= Exercise description =
Reproduce the listing word for word. Skip any image.

= Excerpted records =
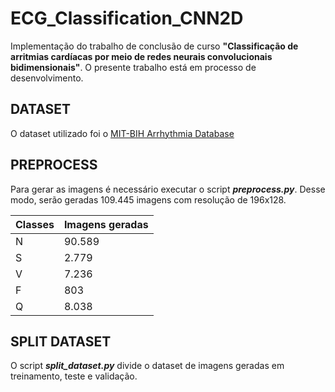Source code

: # ECG_Classification_CNN2D

Implementação do trabalho de conclusão de curso **"Classificação de arritmias cardíacas por meio de redes neurais convolucionais bidimensionais"**. O presente trabalho está em processo de desenvolvimento.

## DATASET
O dataset utilizado foi o [MIT-BIH Arrhythmia Database](https://physionet.org/content/mitdb/1.0.0/)

## PREPROCESS 
Para gerar as imagens é necessário executar o script ***preprocess.py***. Desse modo, serão geradas 109.445 imagens com resolução de 196x128.

Classes | Imagens geradas
--------|----------------
N | 90.589
S | 2.779
V | 7.236
F | 803
Q | 8.038

## SPLIT DATASET
O script ***split_dataset.py*** divide o dataset de imagens geradas em treinamento, teste e validação.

= Answer to this task =
Source code

: # ECG_Classification_CNN2D

Implementação do trabalho de conclusão de curso **"Classificação de arritmias cardíacas por meio de redes neurais convolucionais bidimensionais"**. O presente trabalho está em processo de desenvolvimento.

## DATASET
O dataset utilizado foi o [MIT-BIH Arrhythmia Database](https://physionet.org/content/mitdb/1.0.0/)

## PREPROCESS 
Para gerar as imagens é necessário executar o script ***preprocess.py***. Desse modo, serão geradas 109.445 imagens com resolução de 196x128.

Classes | Imagens geradas
--------|----------------
N | 90.589
S | 2.779
V | 7.236
F | 803
Q | 8.038

## SPLIT DATASET
O script ***split_dataset.py*** divide o dataset de imagens geradas em treinamento, teste e validação.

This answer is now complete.